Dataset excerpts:
++++++++++++++++++++
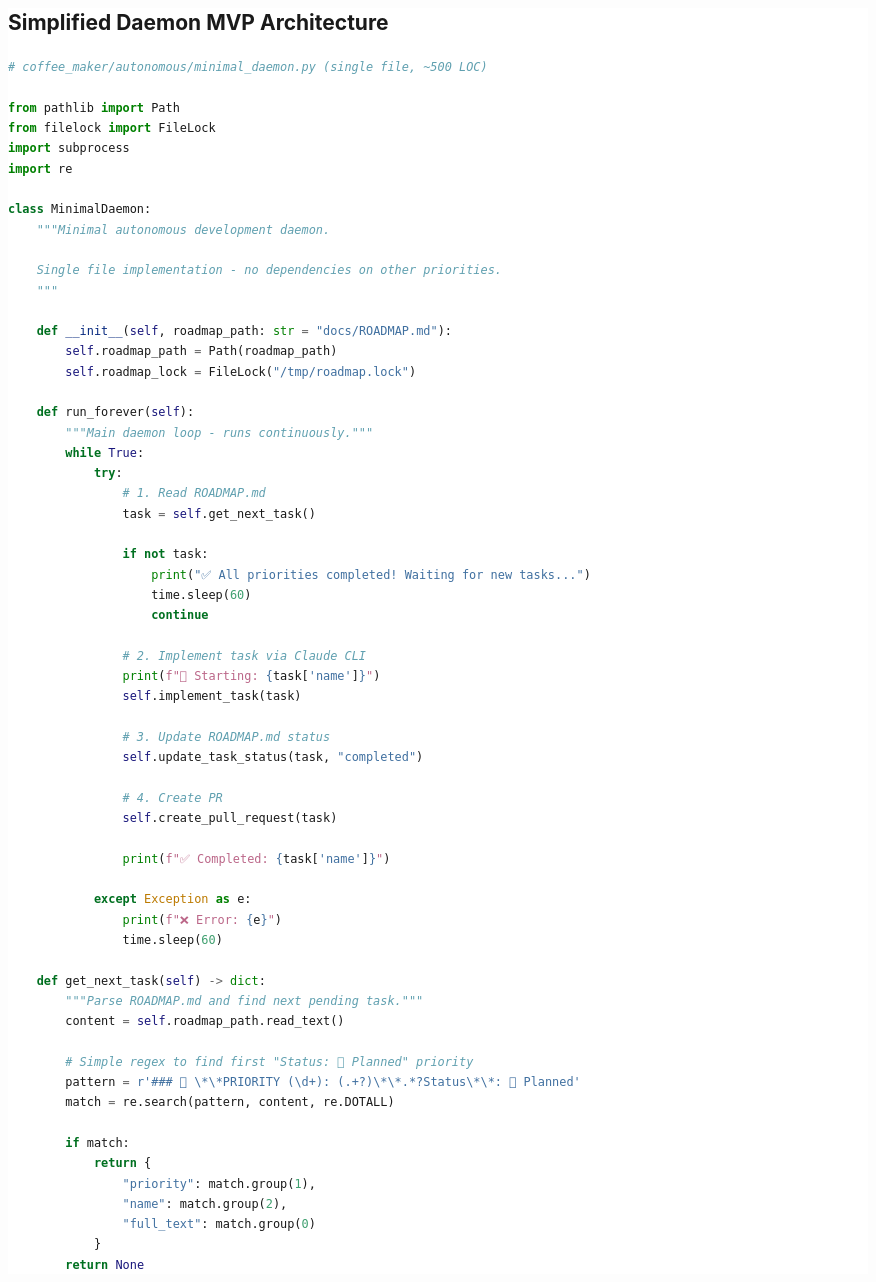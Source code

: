 ## Simplified Daemon MVP Architecture

```python
# coffee_maker/autonomous/minimal_daemon.py (single file, ~500 LOC)

from pathlib import Path
from filelock import FileLock
import subprocess
import re

class MinimalDaemon:
    """Minimal autonomous development daemon.

    Single file implementation - no dependencies on other priorities.
    """

    def __init__(self, roadmap_path: str = "docs/ROADMAP.md"):
        self.roadmap_path = Path(roadmap_path)
        self.roadmap_lock = FileLock("/tmp/roadmap.lock")

    def run_forever(self):
        """Main daemon loop - runs continuously."""
        while True:
            try:
                # 1. Read ROADMAP.md
                task = self.get_next_task()

                if not task:
                    print("✅ All priorities completed! Waiting for new tasks...")
                    time.sleep(60)
                    continue

                # 2. Implement task via Claude CLI
                print(f"🤖 Starting: {task['name']}")
                self.implement_task(task)

                # 3. Update ROADMAP.md status
                self.update_task_status(task, "completed")

                # 4. Create PR
                self.create_pull_request(task)

                print(f"✅ Completed: {task['name']}")

            except Exception as e:
                print(f"❌ Error: {e}")
                time.sleep(60)

    def get_next_task(self) -> dict:
        """Parse ROADMAP.md and find next pending task."""
        content = self.roadmap_path.read_text()

        # Simple regex to find first "Status: 📝 Planned" priority
        pattern = r'### 🔴 \*\*PRIORITY (\d+): (.+?)\*\*.*?Status\*\*: 📝 Planned'
        match = re.search(pattern, content, re.DOTALL)

        if match:
            return {
                "priority": match.group(1),
                "name": match.group(2),
                "full_text": match.group(0)
            }
        return None
```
++++++++++++++++++++
▶ **TASK ITEM**: The answer should be an exact restatement of every entry, with the pictures omitted.

▶ **OUTPUT BELOW**:
Source code

: ## Simplified Daemon MVP Architecture

```python
# coffee_maker/autonomous/minimal_daemon.py (single file, ~500 LOC)

from pathlib import Path
from filelock import FileLock
import subprocess
import re

class MinimalDaemon:
    """Minimal autonomous development daemon.

    Single file implementation - no dependencies on other priorities.
    """

    def __init__(self, roadmap_path: str = "docs/ROADMAP.md"):
        self.roadmap_path = Path(roadmap_path)
        self.roadmap_lock = FileLock("/tmp/roadmap.lock")

    def run_forever(self):
        """Main daemon loop - runs continuously."""
        while True:
            try:
                # 1. Read ROADMAP.md
                task = self.get_next_task()

                if not task:
                    print("✅ All priorities completed! Waiting for new tasks...")
                    time.sleep(60)
                    continue

                # 2. Implement task via Claude CLI
                print(f"🤖 Starting: {task['name']}")
                self.implement_task(task)

                # 3. Update ROADMAP.md status
                self.update_task_status(task, "completed")

                # 4. Create PR
                self.create_pull_request(task)

                print(f"✅ Completed: {task['name']}")

            except Exception as e:
                print(f"❌ Error: {e}")
                time.sleep(60)

    def get_next_task(self) -> dict:
        """Parse ROADMAP.md and find next pending task."""
        content = self.roadmap_path.read_text()

        # Simple regex to find first "Status: 📝 Planned" priority
        pattern = r'### 🔴 \*\*PRIORITY (\d+): (.+?)\*\*.*?Status\*\*: 📝 Planned'
        match = re.search(pattern, content, re.DOTALL)

        if match:
            return {
                "priority": match.group(1),
                "name": match.group(2),
                "full_text": match.group(0)
            }
        return None
```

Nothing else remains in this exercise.